He told that when we were kids, if we remember back then, he left for days. He filled a sako bag with bird's nests and got to hunt a lot of pinget on his way back home. He excitedly left for the city to sell them. Mind you, the fare costed much back then for transportation was also expensive. Not much people could travel on a return trip.
When he got to the city, he reached out to a well-known restaurant to trade his game. He was offered 3000 pesos for the sako bag of bird's nest and the collection of pinget combined. That was too little. Too less than the "fortune" he was aiming to get for. Since he was already there, he took the money and left, went back home to us.

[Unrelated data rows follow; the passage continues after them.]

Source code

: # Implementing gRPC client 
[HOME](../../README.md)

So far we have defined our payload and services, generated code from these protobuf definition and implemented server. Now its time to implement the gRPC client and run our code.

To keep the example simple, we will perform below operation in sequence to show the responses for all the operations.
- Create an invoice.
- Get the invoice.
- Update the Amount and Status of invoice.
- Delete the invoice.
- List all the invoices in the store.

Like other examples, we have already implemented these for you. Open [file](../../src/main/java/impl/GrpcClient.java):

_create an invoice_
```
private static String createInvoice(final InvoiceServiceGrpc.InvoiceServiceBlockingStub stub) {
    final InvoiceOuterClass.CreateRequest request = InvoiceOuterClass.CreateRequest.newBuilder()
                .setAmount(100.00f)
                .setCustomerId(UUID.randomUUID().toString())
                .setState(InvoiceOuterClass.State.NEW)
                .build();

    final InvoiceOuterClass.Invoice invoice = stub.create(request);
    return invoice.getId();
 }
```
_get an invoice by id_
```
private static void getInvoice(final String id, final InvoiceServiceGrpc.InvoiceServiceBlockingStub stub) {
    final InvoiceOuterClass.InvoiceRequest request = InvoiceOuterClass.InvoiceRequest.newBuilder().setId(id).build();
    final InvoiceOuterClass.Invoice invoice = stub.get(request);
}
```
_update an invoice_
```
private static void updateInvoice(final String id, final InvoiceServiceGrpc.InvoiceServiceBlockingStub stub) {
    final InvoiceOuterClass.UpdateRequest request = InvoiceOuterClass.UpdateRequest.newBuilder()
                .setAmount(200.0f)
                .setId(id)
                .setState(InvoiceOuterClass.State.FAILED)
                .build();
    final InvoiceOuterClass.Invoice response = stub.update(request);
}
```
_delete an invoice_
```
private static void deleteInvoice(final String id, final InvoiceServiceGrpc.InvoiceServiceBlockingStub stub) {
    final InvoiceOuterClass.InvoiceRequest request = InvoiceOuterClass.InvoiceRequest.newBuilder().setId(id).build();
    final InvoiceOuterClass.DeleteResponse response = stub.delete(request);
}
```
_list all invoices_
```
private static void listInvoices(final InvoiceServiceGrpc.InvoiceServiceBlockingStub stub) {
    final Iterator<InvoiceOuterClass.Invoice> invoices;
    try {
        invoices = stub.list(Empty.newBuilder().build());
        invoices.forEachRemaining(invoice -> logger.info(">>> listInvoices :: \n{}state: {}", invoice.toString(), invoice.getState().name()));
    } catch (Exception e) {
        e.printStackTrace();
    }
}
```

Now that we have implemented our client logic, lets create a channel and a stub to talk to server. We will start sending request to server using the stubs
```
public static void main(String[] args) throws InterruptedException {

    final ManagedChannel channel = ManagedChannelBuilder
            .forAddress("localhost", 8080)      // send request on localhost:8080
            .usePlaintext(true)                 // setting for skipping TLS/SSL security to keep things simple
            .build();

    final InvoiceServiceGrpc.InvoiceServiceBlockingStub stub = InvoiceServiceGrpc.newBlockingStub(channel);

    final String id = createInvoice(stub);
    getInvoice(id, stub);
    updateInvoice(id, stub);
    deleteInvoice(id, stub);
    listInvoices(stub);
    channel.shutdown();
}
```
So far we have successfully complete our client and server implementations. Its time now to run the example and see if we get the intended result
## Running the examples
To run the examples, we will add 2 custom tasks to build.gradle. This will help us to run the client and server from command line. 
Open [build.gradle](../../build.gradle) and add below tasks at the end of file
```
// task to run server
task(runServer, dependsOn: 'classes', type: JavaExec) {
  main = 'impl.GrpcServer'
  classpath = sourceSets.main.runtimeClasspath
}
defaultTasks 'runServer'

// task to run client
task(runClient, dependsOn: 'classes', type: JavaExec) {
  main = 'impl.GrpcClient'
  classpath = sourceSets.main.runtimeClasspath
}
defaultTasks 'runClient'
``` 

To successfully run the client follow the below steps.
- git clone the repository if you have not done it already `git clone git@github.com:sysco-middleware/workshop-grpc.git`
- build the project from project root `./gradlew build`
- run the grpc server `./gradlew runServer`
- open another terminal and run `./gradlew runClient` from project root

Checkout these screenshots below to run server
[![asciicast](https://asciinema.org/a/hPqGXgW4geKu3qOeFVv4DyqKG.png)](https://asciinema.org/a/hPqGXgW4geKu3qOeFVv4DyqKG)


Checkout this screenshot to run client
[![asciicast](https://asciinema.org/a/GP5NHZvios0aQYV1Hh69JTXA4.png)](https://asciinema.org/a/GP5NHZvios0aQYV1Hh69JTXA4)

He said to me that night, he wouldn't have traded the game for 3000 pesos but at that time, the only money he had was his fare to come home and food allowance. Imagine the effort to climb for the nests, the risk to hunt for the birds since he might get mistaken as a communist (even if what he's using is an airgun). He remembered how our mother wasn't even close to fifty percent supportive of the idea of him leaving home for days to hunt pinget and bird's nests. But she said nothing when he came back home fine and - being the happy person he is, smiling.
That very night of last year, I felt that "kurot sa puso" (literally translated: pinch on the heart). Big dreams, small town. I wanted to blame the show he watched for giving him high hopes. The media overhyped their stories, of course, to get viewers to watch their shows. I was so mad at myself for being a stubborn child. The risky things he had to go through because he wanted so much for us...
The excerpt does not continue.